Developing and testing Karapace also requires the following utilities: requests, flake8, pylint and pytest.

Karapace has been developed and tested on modern Linux x86-64 systems, but should work on other platforms that provide the required modules.

Building

To build an installation package for your distribution, go to the root directory of a Karapace Git checkout and run:

python3 setup.py bdist_egg

This will produce an egg file into a dist directory within the same folder.

Installation

Python/Other:

easy_install dist/karapace-0.1.0-py3.6.egg

On Linux systems it is recommended to simply run karapace under systemd:

systemctl enable karapace.service

and eventually after the setup section, you can just run:

systemctl start karapace.service

Configuration

After this you need to create a suitable JSON configuration file for your installation. Keys to take special care are the ones needed to configure Kafka and advertised_hostname.

Each configuration key can be overridden with an environment variable prefixed with KARAPACE_, exception being configuration keys that actually start with the karapace string. For example, to override the bootstrap_uri config value, one would use the environment variable KARAPACE_BOOTSTRAP_URI

To see descriptions of configuration keys see section config. Here's an example configuration file to give you an idea what you need to change:

{
    "advertised_hostname": "localhost",
    "bootstrap_uri": "127.0.0.1:9092",
    "client_id": "sr-1",
    "compatibility": "FULL",
    "group_id": "schema-registry",
    "host": "127.0.0.1",
    "log_level": "DEBUG",
    "port": 8081,
    "master_eligibility": true,
    "replication_factor": 1,
    "security_protocol": "PLAINTEXT",
    "ssl_cafile": null,
    "ssl_certfile": null,
    "ssl_keyfile": null,
    "topic_name": "_schemas"
}

Local Development

Currently Karapace runs on the Python major versions 3.7, 3.8 and 3.9. You can use any of these for development. Naturally, independently of Python version you use, the code needs to run on all the supported versions. The CI pipeline in GitHub actions will run the tests on all these Python versions to ensure this.

To run Karapace locally, or develop it, first install the dependencies. If you only need the runtime, i.e. you're not running tests or committing to Git, it's enough to install the runtime dependencies:

# Runtime dependencies
python3 -m pip install -r requirements.txt

If you are developing and e.g. running tests, install the development dependencies.

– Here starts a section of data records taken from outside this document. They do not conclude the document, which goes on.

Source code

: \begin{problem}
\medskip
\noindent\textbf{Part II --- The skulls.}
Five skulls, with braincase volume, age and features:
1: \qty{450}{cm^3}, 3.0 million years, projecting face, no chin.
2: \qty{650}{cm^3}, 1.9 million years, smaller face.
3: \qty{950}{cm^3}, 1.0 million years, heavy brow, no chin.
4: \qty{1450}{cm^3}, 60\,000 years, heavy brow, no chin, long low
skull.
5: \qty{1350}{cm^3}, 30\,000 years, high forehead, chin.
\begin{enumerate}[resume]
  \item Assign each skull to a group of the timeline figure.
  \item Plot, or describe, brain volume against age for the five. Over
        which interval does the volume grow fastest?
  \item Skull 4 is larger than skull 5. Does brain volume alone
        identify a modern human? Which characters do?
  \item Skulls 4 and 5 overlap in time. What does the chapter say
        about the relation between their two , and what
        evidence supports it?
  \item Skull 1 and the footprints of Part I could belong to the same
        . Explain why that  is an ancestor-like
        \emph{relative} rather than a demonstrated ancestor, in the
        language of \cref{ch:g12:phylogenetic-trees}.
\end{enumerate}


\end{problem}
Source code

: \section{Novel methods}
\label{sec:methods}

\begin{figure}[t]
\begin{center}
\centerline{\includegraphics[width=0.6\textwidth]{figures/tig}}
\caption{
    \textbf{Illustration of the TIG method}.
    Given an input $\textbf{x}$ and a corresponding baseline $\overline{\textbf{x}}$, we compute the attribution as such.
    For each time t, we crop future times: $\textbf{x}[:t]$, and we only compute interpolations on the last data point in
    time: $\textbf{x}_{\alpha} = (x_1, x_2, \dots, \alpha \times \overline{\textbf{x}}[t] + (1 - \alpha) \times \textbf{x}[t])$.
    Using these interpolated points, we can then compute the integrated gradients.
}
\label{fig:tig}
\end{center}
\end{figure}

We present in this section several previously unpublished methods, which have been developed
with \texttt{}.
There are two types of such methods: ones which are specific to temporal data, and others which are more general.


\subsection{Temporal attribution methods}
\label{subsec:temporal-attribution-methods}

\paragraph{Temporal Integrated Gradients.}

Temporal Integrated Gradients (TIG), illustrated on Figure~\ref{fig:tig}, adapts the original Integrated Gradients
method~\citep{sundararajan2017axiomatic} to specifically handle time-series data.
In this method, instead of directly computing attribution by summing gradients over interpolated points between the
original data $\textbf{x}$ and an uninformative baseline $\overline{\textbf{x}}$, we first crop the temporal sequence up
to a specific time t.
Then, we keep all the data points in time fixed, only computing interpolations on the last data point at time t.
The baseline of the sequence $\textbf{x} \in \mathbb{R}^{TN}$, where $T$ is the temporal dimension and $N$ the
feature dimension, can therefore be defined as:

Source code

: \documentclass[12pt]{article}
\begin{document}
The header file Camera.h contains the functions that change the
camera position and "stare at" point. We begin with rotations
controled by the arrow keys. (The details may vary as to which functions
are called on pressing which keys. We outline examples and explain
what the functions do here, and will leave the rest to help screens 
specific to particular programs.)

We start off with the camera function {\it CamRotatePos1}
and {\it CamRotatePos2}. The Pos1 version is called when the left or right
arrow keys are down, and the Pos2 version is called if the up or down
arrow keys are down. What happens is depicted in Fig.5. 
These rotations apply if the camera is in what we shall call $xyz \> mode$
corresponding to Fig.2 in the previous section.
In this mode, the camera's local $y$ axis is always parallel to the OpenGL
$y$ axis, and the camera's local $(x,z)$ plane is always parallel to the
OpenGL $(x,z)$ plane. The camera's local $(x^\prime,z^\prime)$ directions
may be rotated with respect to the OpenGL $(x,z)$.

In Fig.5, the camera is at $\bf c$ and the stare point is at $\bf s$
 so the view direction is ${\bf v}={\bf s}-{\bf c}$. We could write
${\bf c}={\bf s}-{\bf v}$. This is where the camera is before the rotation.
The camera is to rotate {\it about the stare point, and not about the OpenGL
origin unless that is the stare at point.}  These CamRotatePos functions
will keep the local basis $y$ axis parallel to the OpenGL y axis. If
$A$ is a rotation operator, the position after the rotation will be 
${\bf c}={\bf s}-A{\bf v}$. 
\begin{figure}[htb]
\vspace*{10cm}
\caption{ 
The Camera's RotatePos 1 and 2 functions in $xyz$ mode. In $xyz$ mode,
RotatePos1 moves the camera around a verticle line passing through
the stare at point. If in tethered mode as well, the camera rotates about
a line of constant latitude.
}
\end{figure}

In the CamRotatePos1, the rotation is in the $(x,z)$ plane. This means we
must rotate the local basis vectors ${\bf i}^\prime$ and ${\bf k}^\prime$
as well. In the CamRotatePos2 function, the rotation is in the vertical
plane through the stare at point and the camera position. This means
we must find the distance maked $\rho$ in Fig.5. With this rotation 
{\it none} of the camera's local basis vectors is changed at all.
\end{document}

This will install also the runtime dependencies:

# Development dependencies, contains runtime dependencies
python3 -m pip install -r requirements-dev.txt

To run the local/current version of the code, set up the configuration file in karapace.config.json to include connection details for Kafka and any other config you want to change, then run:

python3 -m karapace.karapace_all karapace.config.json

There are two flavors of tests, unit tests and integration tests. The unit tests are standalone, i.e. can be run without anything outside of the test running. The integration tests in turn need a running ZooKeeper and Kafka, but take internally care of starting and stopping them.

The tests can be run from the command line using make:

# Running unit tests
make unittest

# Running integration tests
make integrationtest

To run the tests in an IDE, you need once download and untar Kafka by make fetch-kafka. Additionally ensure that the working directory when running tests, is set to Git root, e.g. in PyCharm you can create a configuration template with the correct working directory.

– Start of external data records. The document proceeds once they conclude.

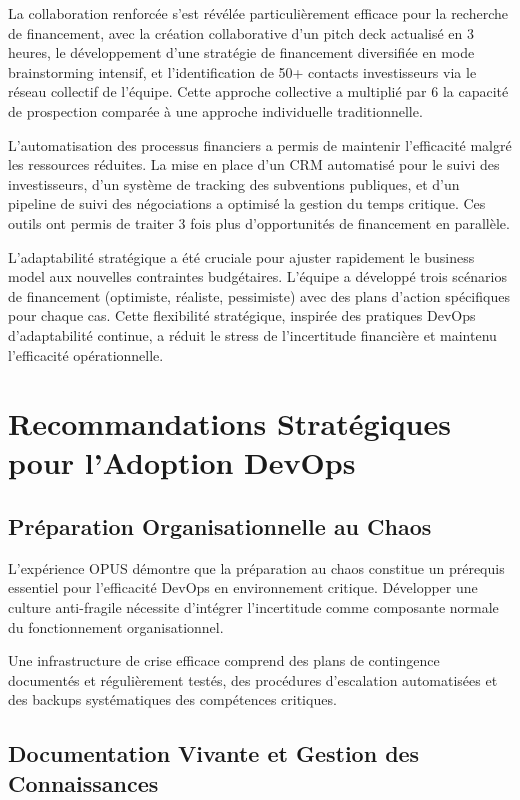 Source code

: \documentclass[12pt,a4paper]{article}
\begin{document}
La collaboration renforcée s'est révélée particulièrement efficace pour la recherche de financement, avec la création collaborative d'un pitch deck actualisé en 3 heures, le développement d'une stratégie de financement diversifiée en mode brainstorming intensif, et l'identification de 50+ contacts investisseurs via le réseau collectif de l'équipe. Cette approche collective a multiplié par 6 la capacité de prospection comparée à une approche individuelle traditionnelle.

L'automatisation des processus financiers a permis de maintenir l'efficacité malgré les ressources réduites. La mise en place d'un CRM automatisé pour le suivi des investisseurs, d'un système de tracking des subventions publiques, et d'un pipeline de suivi des négociations a optimisé la gestion du temps critique. Ces outils ont permis de traiter 3 fois plus d'opportunités de financement en parallèle.

L'adaptabilité stratégique a été cruciale pour ajuster rapidement le business model aux nouvelles contraintes budgétaires. L'équipe a développé trois scénarios de financement (optimiste, réaliste, pessimiste) avec des plans d'action spécifiques pour chaque cas. Cette flexibilité stratégique, inspirée des pratiques DevOps d'adaptabilité continue, a réduit le stress de l'incertitude financière et maintenu l'efficacité opérationnelle.

\section{Recommandations Stratégiques pour l'Adoption DevOps}

\subsection{Préparation Organisationnelle au Chaos}

L'expérience OPUS démontre que la préparation au chaos constitue un prérequis essentiel pour l'efficacité DevOps en environnement critique. Développer une culture anti-fragile nécessite d'intégrer l'incertitude comme composante normale du fonctionnement organisationnel.

Une infrastructure de crise efficace comprend des plans de contingence documentés et régulièrement testés, des procédures d'escalation automatisées et des backups systématiques des compétences critiques.

\subsection{Documentation Vivante et Gestion des Connaissances}
\end{document}
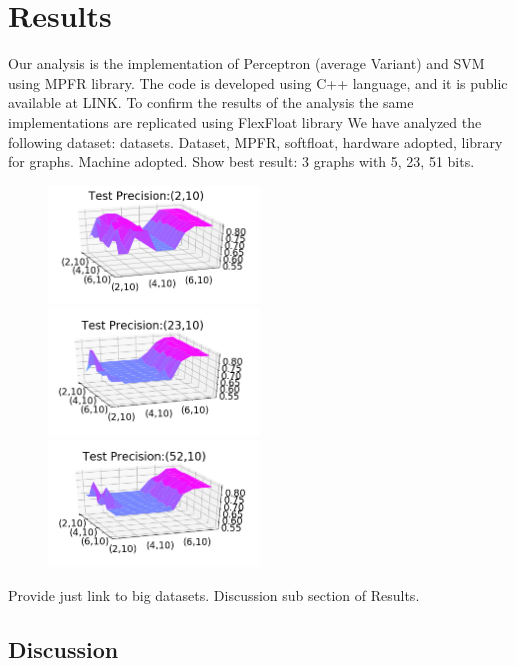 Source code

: \documentclass[sigplan,review,anonymous=false]{acmart}\settopmatter{printfolios=true,printccs=false,printacmref=false}
\begin{document}
\section{Results}
Our analysis is the implementation of Perceptron (average Variant) and SVM using MPFR\cite{MPFR} library. The code is developed using C++ language, and it is public available at LINK.
To confirm the results of the analysis the same implementations are replicated using FlexFloat library \cite{softfloat}
We have analyzed the following dataset: datasets.
Dataset, MPFR, softfloat, hardware adopted, library for graphs. 
Machine adopted.
Show best result: 3 graphs with 5, 23, 51 bits.
\begin{figure}[H]
	\includegraphics[width=0.5\textwidth]{210}
	\includegraphics[width=0.5\textwidth]{2310}
	\includegraphics[width=0.5\textwidth]{5210}
\end{figure}

Provide just link to big datasets. 
Discussion sub section of Results.
\subsection{Discussion}
\end{document}
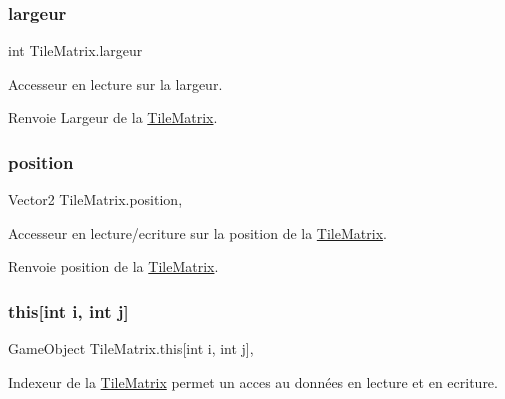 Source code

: \subsubsection{\texorpdfstring{largeur}{largeur}}
{\footnotesize\ttfamily int Tile\+Matrix.\+largeur\hspace{0.3cm}{\ttfamily [get]}}



Accesseur en lecture sur la largeur. 

\begin{DoxyReturn}{Renvoie}
Largeur de la \hyperlink{class_tile_matrix}{Tile\+Matrix}. 
\end{DoxyReturn}
\mbox{\label{class_tile_matrix_ac005af42acbdcf02179ba2514d20f59a}} 
\subsubsection{\texorpdfstring{position}{position}}
{\footnotesize\ttfamily Vector2 Tile\+Matrix.\+position\hspace{0.3cm}{\ttfamily [get]}, {\ttfamily [set]}}



Accesseur en lecture/ecriture sur la position de la \hyperlink{class_tile_matrix}{Tile\+Matrix}. 

\begin{DoxyReturn}{Renvoie}
position de la \hyperlink{class_tile_matrix}{Tile\+Matrix}. 
\end{DoxyReturn}
\mbox{\label{class_tile_matrix_a19ee238fde6e939b8d4eb6a23fd78563}} 
\subsubsection{\texorpdfstring{this[int i, int j]}{this[int i, int j]}}
{\footnotesize\ttfamily Game\+Object Tile\+Matrix.\+this\mbox{[}int i, int j\mbox{]}\hspace{0.3cm}{\ttfamily [get]}, {\ttfamily [set]}}



Indexeur de la \hyperlink{class_tile_matrix}{Tile\+Matrix} permet un acces au données en lecture et en ecriture.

The integration tests are run in parallel e.g. in the CI-pipeline. The tests need to be engineered taking this in mind.

Since the integration tests run against a Kafka cluster, Kafka REST and Kafka Schema Registry using their APIs, it's possible to run them not only against Karapace that the tests internally setup and teardown but against long-running services. This allows you to start Karapace independently from the integration tests and e.g. inspect Kafka contents after the tests have run.

The integration tests can be configured to use a running (ZooKeeper), Kafka (--kafka-bootstrap-servers), Kafka REST (--rest-url) and Schema Registry (--registry-url), e.g. like this:

python -m pytest -vvv --registry-url http://127.0.0.1:8081 --rest-url http://127.0.0.1:8082/ --kafka-bootstrap-servers 127.0.0.1:9092 tests

You can run the integration tests against Kafka REST and Schema Registry from Confluent. You can freely start these services before running the tests however you wish, but for convenience you can use the provided Docker Compose file to start ZooKeeper, Kafka, Kafka REST and Schema Registry:

docker-compose -f tests/integration/confluent-docker-compose.yml up -d

There are several coding style checks in GitHub Actions. Your code changes need to pass these tests. To run the checks locally, you can run them manually:

# Runs all coding style checks
make pre-commit

Alternatively,you can use pre-commit to automatically run the checks on commit time:

pre-commit install

Docker setup for development

To get you up and running with a development copy of Karapace, a docker setup is available. You can find everything you need for this in the container/ folder.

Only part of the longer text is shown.